Auf der linken Seite des Lützelbachs befindet sich ein Bestand mit über 3 m hohen Pflanzen.
Links davon ist ein Wiesenweg von allen Seiten mit Riesen-Bärenkau bewachsen.
Oberhalb einer Böschung am Rande eines Espen-Bestandes hat sich ein kleiner Horst gebildet.
Unterhalb der L 3259 konnte sich im Laufe der Jahre ungestört ein größerer Bestand entwickeln.
In der Talaue werden in einigen Grundstücken seit Jahren keine Pflegearbeiten durchgeführt. Die Grundstücke sind bereits verbuscht und der Riesen-Bärenklau kann sich darin prima entwickeln und vermehren.
Entlang dem Bach bildet der Riesen-Bärenklau kleine Horste und breitet sich von hier weiter aus.

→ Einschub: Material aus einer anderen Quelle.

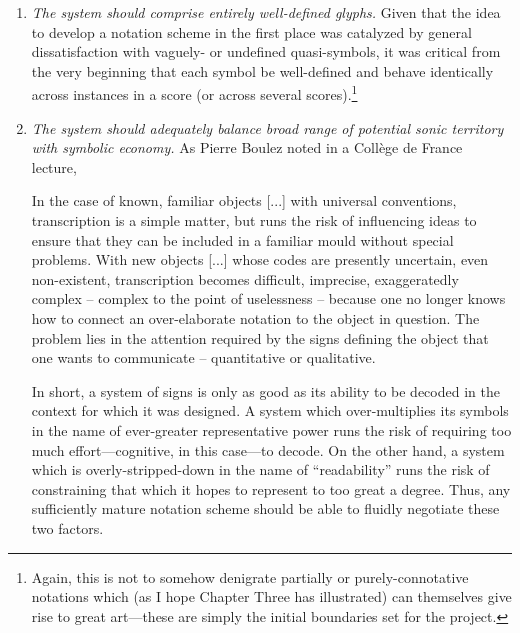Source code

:     \begin{enumerate}[label=(\roman*)]
        \item \textit{The system should comprise entirely well-defined glyphs.} Given that the idea to develop a notation scheme in the first place was catalyzed by general dissatisfaction with vaguely- or undefined quasi-symbols, it was critical from the very beginning that each symbol be well-defined and behave identically across instances in a score (or across several scores).\footnote{Again, this is not to somehow denigrate partially or purely-connotative notations which (as I hope Chapter Three has illustrated) can themselves give rise to great art---these are simply the initial boundaries set for the project.}

        \item \textit{The system should adequately balance broad range of potential sonic
        territory with symbolic economy.}   As Pierre Boulez noted in a Coll\`{e}ge de France lecture, 

        \begin{smallquote}
            In the case of known, familiar objects [...] with universal conventions, transcription is a simple matter, but runs the risk of influencing ideas to ensure that they can be included in a familiar mould without special problems. With new objects [...] whose codes are presently uncertain, even non-existent, transcription becomes difficult, imprecise, exaggeratedly complex – complex to the point of uselessness – because one no longer knows how to connect an over-elaborate notation to the object in question. The problem lies in the attention required by the signs defining the object that one wants to communicate – quantitative or qualitative.\autocite[532]{Boulez_Nattiez_2019}
        \end{smallquote}

        \noindent In short, a system of signs is only as good as its ability to be decoded in the context for which it was designed. A system which over-multiplies its symbols in the name of ever-greater representative power runs the risk of requiring too much effort---cognitive, in this case---to decode. On the other hand, a system which is overly-stripped-down in the name of ``readability'' runs the risk of constraining that which it hopes to represent to too great a degree. Thus, any sufficiently mature notation scheme should be able to fluidly negotiate these two factors.


\end{enumerate}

Die Wiese im Vordergrund wird von einem Landwirt regelmäßig gemäht. Die dahinterliegenden Grundstücke gehören der Gemeine Lützelbach. Hier befanden sich einst Feuchtwiese, Großseggenried und Schilf, eine geschütze Pflanze nach dem HNatG. Da die Gemeinde seit vielen Jahren die notwendigen Pflegearbeiten unterläßt, hat eine sehr starke Verbuschung der Grundstücke stattgefunden. Der Schilfbestand droht endgültig verlorenzugehen und der Riesen-Bärenklau findet hier ideale Ausbreitungsbedingungen.

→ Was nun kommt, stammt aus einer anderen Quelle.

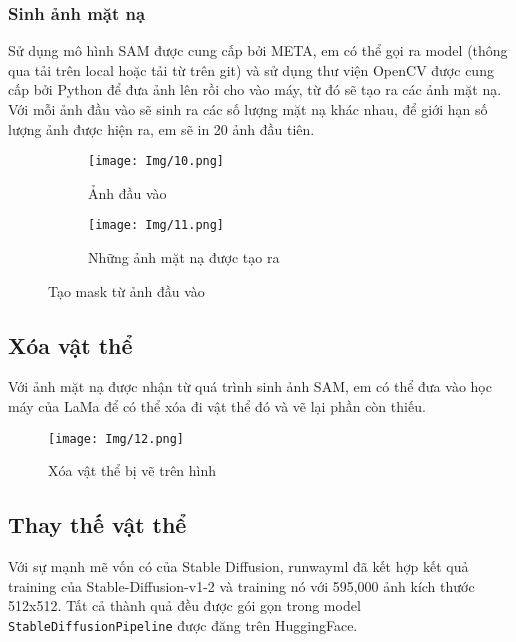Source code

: \documentclass[12pt]{report}
\begin{document}
\subsubsection*{Sinh ảnh mặt nạ}

Sử dụng mô hình SAM được cung cấp bởi META, em có thể gọi ra model (thông qua tải trên local hoặc tải từ trên git) và sử dụng thư viện OpenCV được cung cấp bởi Python để đưa ảnh lên rồi cho vào máy, từ đó sẽ tạo ra các ảnh mặt nạ. Với mỗi ảnh đầu vào sẽ sinh ra các số lượng mặt nạ khác nhau, để giới hạn số lượng ảnh được hiện ra, em sẽ in 20 ảnh đầu tiên.

\begin{figure}[h]
    \centering
    \begin{subfigure}[b]{0.48\textwidth}
        \texttt{[image: Img/10.png]}
        \caption{Ảnh đầu vào}
        \label{fig:image1}
    \end{subfigure}
    \hfill
    \begin{subfigure}[b]{0.48\textwidth}
        \texttt{[image: Img/11.png]}
        \caption{Những ảnh mặt nạ được tạo ra}
        \label{fig:image2}
    \end{subfigure}
    \caption{Tạo mask từ ảnh đầu vào}
    \label{fig:combined}
\end{figure}

\subsection{Xóa vật thể}

Với ảnh mặt nạ được nhận từ quá trình sinh ảnh SAM, em có thể đưa vào học máy của LaMa để có thể xóa đi vật thể đó và vẽ lại phần còn thiếu.

\begin{figure}[H]
    \centering
    \texttt{[image: Img/12.png]}
    \caption{Xóa vật thể bị vẽ trên hình}
\end{figure}

\subsection{Thay thế vật thể}

Với sự mạnh mẽ vốn có của Stable Diffusion, runwayml đã kết hợp kết quả training của Stable-Diffusion-v1-2 và training nó với 595,000 ảnh kích thước 512x512. Tất cả thành quả đều được gói gọn trong model \texttt{StableDiffusionPipeline} được đăng trên HuggingFace.
\end{document}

Hier sehen Sie einen Riesen-Bärenklau bestand in o.g. gemeindeeigenem Grundstück.
An einer anderen Stelle dieses Grundstücks stehen noch die vertrockneten Blütenstängel vom letzten Jahr.
Fazit: Die dringend erforderlichen, aber unterlassenen Pflegearbeiten auf den Grundstücken und am Lützelbach fördern hier die massive Ausbreitung des Riesen-Bärenklau. In diesem Tal reiften im Juli 2003 schätzungsweise zwischen 6 und 8 Millionen Samen heran! Bei einem Unwetter mit warmen Aufwinden aus SW/W/NW zur Zeit der Samenreife könnte Lützelbach-Wiebelsbach gut mit Samen versorgt werden.